Typographic improvements for Jekyll/kramdown

My blog is build with Jekyll and I write my posts with kramdown. This works nicely, but I wanted to implement some typographic subtleties that need support in the converter that produces the HTML. This blog post describes how I implemented this using some small Jekyll plugins. All of these plugins can be found on the plugin page of the blog.

No hyphenation for URLs

The blog enables hyphenation via CSS (hyphens: auto;). This works well, but certain content should not be hyphenated. URLs may contain dashes, so any additional hyphenation leads to the display of invalid URLs. While the actual link still works, the user will see the mangled string. Of course, I cannot simply disable hyphenation for links (<a> tags), since the link text may consist of normal words, such as this one. Hyphenation should be disabled only if the link text is an actual URL, like https://en.wikipedia.org/. For that I use a simple heuristic: If the link text and the actual link are the same, disable hyphenation. This is implemented by adding a class no-hyphenation to these links and disabling hyphenation with CSS.

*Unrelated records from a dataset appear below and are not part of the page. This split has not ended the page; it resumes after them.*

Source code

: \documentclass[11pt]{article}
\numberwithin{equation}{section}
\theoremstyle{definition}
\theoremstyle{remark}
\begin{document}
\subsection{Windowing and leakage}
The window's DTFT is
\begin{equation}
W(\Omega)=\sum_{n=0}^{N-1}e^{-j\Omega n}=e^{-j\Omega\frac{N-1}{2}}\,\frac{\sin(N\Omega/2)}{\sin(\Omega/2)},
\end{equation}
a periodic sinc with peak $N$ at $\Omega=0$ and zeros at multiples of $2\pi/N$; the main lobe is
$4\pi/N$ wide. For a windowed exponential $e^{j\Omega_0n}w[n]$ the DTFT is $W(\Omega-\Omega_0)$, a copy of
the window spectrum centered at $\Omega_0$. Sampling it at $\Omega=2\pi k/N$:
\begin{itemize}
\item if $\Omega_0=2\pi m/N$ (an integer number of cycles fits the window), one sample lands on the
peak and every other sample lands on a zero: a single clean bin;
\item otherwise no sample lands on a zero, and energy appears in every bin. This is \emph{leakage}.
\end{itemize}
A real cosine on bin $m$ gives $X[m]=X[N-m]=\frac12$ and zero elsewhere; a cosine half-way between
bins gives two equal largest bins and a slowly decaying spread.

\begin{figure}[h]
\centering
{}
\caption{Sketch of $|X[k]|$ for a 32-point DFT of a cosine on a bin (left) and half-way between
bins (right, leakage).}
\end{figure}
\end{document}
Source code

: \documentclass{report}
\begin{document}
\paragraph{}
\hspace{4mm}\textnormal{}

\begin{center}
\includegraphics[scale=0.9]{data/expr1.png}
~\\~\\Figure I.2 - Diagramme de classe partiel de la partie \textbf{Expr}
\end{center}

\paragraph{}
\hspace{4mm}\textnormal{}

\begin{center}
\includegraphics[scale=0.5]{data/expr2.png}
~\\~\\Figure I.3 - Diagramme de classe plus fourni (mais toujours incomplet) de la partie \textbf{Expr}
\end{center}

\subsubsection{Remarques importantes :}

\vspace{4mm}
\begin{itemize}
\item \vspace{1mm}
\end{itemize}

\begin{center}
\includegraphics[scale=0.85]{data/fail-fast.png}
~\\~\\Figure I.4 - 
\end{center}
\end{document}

The Jekyll plugin (at the time of writing) subclasses the kramdown HTML converter to modify how kramdown produces links:

class Kramdown::Converter::TBHtml < Kramdown::Converter::Html
  def convert_a(el, indent)
    link_text = inner(el, indent)
    if el.attr["href"] == link_text
      if el.attr.key?("class")
        el.attr["class"] += " no-hyphenation"
      else
        el.attr["class"] = "no-hyphenation"
      end
    end
    super(el, indent)
  end
end

This simply adds a class no-hyphenation to the <a> element if the link equals the link text. This class can then be styled using CSS. In case the automatic detection fails, you can still add the class manually. The CSS is very simple:

.post-content {
    hyphens: auto;
}
.post-content .no-hyphenation {
    hyphens: manual;
}

The final missing piece is how to make Jekyll use this generator. First, we need to register a new Markdown dialect:

class Jekyll::Converters::Markdown
  class KramdownTB < KramdownParser
    def convert(content)
      Kramdown::Document.new(content, @config).to_t_b_html
    end
  end
end

This code subclasses the standard kramdown converter in order to keep all its features intact. Finally, add something like the following to _config.yml:

markdown: KramdownTB

I unimaginatively used my initials and named the converter KramdownTB, but the name does not matter. If adapting this code, you should take note of the magic in the above Ruby snippet: The name of the converter class (TBHtml) is mangled into the function to_t_b_html, i.e., every uppercase letter is converted to lowercase followed by an underscore.

Adding space to ALL CAPS

If you use all caps text, you usually want to add some letterspacing. Why? Because it is easier to read and looks better: lammps vs. LAMMPS. The effect is subtle, but I think it improves legibility. While one should generally avoid all caps text, the appearance of acronyms is also improved. Therefore, I wanted this on my blog.

There is no 100% reliable detection of all caps, so I use heuristics that are good enough in most cases. The rest can be fixed manually. The plugin implementing this searches for the regular expression:

[\p{Upper}0-9](?:[\p{Upper}0-9.'’]|&amp;)+(?!\w\w)

The first part, [\p{Upper}0-9], matches strings that start with with a number or an uppercase letter.

This must be followed by one or more uppercase letters, numbers, full stops, apostrophes, or ampersands: (?:[\p{Upper}0-9.'’]|&)+.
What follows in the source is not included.